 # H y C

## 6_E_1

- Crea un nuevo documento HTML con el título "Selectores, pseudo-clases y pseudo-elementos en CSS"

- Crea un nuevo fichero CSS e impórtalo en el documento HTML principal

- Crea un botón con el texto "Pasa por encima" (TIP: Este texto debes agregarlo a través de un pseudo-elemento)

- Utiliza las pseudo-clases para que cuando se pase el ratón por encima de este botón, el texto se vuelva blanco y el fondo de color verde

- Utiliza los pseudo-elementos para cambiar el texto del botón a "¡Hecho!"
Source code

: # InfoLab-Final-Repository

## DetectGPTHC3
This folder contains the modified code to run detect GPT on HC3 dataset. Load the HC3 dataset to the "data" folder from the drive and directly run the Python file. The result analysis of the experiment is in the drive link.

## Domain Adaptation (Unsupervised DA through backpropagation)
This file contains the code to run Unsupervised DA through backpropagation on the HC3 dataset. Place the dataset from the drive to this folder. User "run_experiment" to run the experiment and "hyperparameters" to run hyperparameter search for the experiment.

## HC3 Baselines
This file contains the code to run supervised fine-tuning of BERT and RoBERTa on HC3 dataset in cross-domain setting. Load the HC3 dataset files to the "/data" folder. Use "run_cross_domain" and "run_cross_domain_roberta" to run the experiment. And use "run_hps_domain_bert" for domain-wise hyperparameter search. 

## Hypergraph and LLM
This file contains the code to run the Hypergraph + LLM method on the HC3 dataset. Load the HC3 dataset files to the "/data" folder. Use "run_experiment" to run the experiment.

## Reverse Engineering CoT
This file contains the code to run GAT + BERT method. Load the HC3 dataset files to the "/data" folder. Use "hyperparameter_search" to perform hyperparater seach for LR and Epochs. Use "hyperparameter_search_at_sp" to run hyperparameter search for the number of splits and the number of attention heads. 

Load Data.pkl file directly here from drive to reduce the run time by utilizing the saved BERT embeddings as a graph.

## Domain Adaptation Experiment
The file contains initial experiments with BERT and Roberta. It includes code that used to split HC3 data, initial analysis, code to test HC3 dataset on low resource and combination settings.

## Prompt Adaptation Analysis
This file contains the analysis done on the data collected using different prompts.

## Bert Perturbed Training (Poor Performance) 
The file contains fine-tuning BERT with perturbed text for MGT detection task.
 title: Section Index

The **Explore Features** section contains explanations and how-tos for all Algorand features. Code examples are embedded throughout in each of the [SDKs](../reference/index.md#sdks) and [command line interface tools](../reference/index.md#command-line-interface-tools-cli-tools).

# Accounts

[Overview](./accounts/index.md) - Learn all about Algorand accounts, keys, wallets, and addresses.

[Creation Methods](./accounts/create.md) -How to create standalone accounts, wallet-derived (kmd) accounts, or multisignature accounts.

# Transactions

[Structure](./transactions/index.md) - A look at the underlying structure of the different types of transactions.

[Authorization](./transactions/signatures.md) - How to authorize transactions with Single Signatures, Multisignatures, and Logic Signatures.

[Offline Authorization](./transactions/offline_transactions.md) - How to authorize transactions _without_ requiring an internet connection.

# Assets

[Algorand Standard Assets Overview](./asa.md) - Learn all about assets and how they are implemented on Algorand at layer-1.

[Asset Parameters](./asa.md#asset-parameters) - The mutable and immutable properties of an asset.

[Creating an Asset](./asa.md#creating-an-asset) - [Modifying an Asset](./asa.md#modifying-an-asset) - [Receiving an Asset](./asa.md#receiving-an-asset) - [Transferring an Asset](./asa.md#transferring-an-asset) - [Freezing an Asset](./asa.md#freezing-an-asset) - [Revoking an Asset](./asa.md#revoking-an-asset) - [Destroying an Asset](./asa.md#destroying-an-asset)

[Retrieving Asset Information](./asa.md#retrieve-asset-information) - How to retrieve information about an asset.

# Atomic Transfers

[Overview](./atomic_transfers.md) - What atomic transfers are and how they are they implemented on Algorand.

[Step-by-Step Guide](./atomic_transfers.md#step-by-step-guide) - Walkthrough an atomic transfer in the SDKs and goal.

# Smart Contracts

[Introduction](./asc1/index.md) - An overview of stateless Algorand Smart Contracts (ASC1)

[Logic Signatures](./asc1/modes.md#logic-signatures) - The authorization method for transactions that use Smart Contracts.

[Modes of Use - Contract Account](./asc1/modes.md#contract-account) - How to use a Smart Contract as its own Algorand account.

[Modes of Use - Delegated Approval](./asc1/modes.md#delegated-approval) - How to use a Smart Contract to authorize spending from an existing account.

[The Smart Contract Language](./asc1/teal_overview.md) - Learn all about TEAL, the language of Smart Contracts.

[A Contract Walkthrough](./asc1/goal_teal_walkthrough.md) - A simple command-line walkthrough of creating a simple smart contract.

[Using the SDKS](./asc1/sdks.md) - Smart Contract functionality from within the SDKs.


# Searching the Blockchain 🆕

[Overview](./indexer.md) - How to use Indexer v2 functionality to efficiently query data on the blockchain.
_ _ _ _ _ _ _
◆ Exercise requirements
An exact copy of the data, with every line intact, is the required answer.

◆ Exercise answer
 # H y C

## 6_E_1

- Crea un nuevo documento HTML con el título "Selectores, pseudo-clases y pseudo-elementos en CSS"

- Crea un nuevo fichero CSS e impórtalo en el documento HTML principal

- Crea un botón con el texto "Pasa por encima" (TIP: Este texto debes agregarlo a través de un pseudo-elemento)

- Utiliza las pseudo-clases para que cuando se pase el ratón por encima de este botón, el texto se vuelva blanco y el fondo de color verde

- Utiliza los pseudo-elementos para cambiar el texto del botón a "¡Hecho!"
Source code

: # InfoLab-Final-Repository

## DetectGPTHC3
This folder contains the modified code to run detect GPT on HC3 dataset. Load the HC3 dataset to the "data" folder from the drive and directly run the Python file. The result analysis of the experiment is in the drive link.

## Domain Adaptation (Unsupervised DA through backpropagation)
This file contains the code to run Unsupervised DA through backpropagation on the HC3 dataset. Place the dataset from the drive to this folder. User "run_experiment" to run the experiment and "hyperparameters" to run hyperparameter search for the experiment.

## HC3 Baselines
This file contains the code to run supervised fine-tuning of BERT and RoBERTa on HC3 dataset in cross-domain setting. Load the HC3 dataset files to the "/data" folder. Use "run_cross_domain" and "run_cross_domain_roberta" to run the experiment. And use "run_hps_domain_bert" for domain-wise hyperparameter search. 

## Hypergraph and LLM
This file contains the code to run the Hypergraph + LLM method on the HC3 dataset. Load the HC3 dataset files to the "/data" folder. Use "run_experiment" to run the experiment.

## Reverse Engineering CoT
This file contains the code to run GAT + BERT method. Load the HC3 dataset files to the "/data" folder. Use "hyperparameter_search" to perform hyperparater seach for LR and Epochs. Use "hyperparameter_search_at_sp" to run hyperparameter search for the number of splits and the number of attention heads. 

Load Data.pkl file directly here from drive to reduce the run time by utilizing the saved BERT embeddings as a graph.

## Domain Adaptation Experiment
The file contains initial experiments with BERT and Roberta. It includes code that used to split HC3 data, initial analysis, code to test HC3 dataset on low resource and combination settings.

## Prompt Adaptation Analysis
This file contains the analysis done on the data collected using different prompts.

## Bert Perturbed Training (Poor Performance) 
The file contains fine-tuning BERT with perturbed text for MGT detection task.
 title: Section Index

The **Explore Features** section contains explanations and how-tos for all Algorand features. Code examples are embedded throughout in each of the [SDKs](../reference/index.md#sdks) and [command line interface tools](../reference/index.md#command-line-interface-tools-cli-tools).

# Accounts

[Overview](./accounts/index.md) - Learn all about Algorand accounts, keys, wallets, and addresses.

[Creation Methods](./accounts/create.md) -How to create standalone accounts, wallet-derived (kmd) accounts, or multisignature accounts.

# Transactions

[Structure](./transactions/index.md) - A look at the underlying structure of the different types of transactions.

[Authorization](./transactions/signatures.md) - How to authorize transactions with Single Signatures, Multisignatures, and Logic Signatures.

[Offline Authorization](./transactions/offline_transactions.md) - How to authorize transactions _without_ requiring an internet connection.

# Assets

[Algorand Standard Assets Overview](./asa.md) - Learn all about assets and how they are implemented on Algorand at layer-1.

[Asset Parameters](./asa.md#asset-parameters) - The mutable and immutable properties of an asset.

[Creating an Asset](./asa.md#creating-an-asset) - [Modifying an Asset](./asa.md#modifying-an-asset) - [Receiving an Asset](./asa.md#receiving-an-asset) - [Transferring an Asset](./asa.md#transferring-an-asset) - [Freezing an Asset](./asa.md#freezing-an-asset) - [Revoking an Asset](./asa.md#revoking-an-asset) - [Destroying an Asset](./asa.md#destroying-an-asset)

[Retrieving Asset Information](./asa.md#retrieve-asset-information) - How to retrieve information about an asset.

# Atomic Transfers

[Overview](./atomic_transfers.md) - What atomic transfers are and how they are they implemented on Algorand.

[Step-by-Step Guide](./atomic_transfers.md#step-by-step-guide) - Walkthrough an atomic transfer in the SDKs and goal.

# Smart Contracts

[Introduction](./asc1/index.md) - An overview of stateless Algorand Smart Contracts (ASC1)

[Logic Signatures](./asc1/modes.md#logic-signatures) - The authorization method for transactions that use Smart Contracts.

[Modes of Use - Contract Account](./asc1/modes.md#contract-account) - How to use a Smart Contract as its own Algorand account.

[Modes of Use - Delegated Approval](./asc1/modes.md#delegated-approval) - How to use a Smart Contract to authorize spending from an existing account.

[The Smart Contract Language](./asc1/teal_overview.md) - Learn all about TEAL, the language of Smart Contracts.

[A Contract Walkthrough](./asc1/goal_teal_walkthrough.md) - A simple command-line walkthrough of creating a simple smart contract.

[Using the SDKS](./asc1/sdks.md) - Smart Contract functionality from within the SDKs.


# Searching the Blockchain 🆕

[Overview](./indexer.md) - How to use Indexer v2 functionality to efficiently query data on the blockchain.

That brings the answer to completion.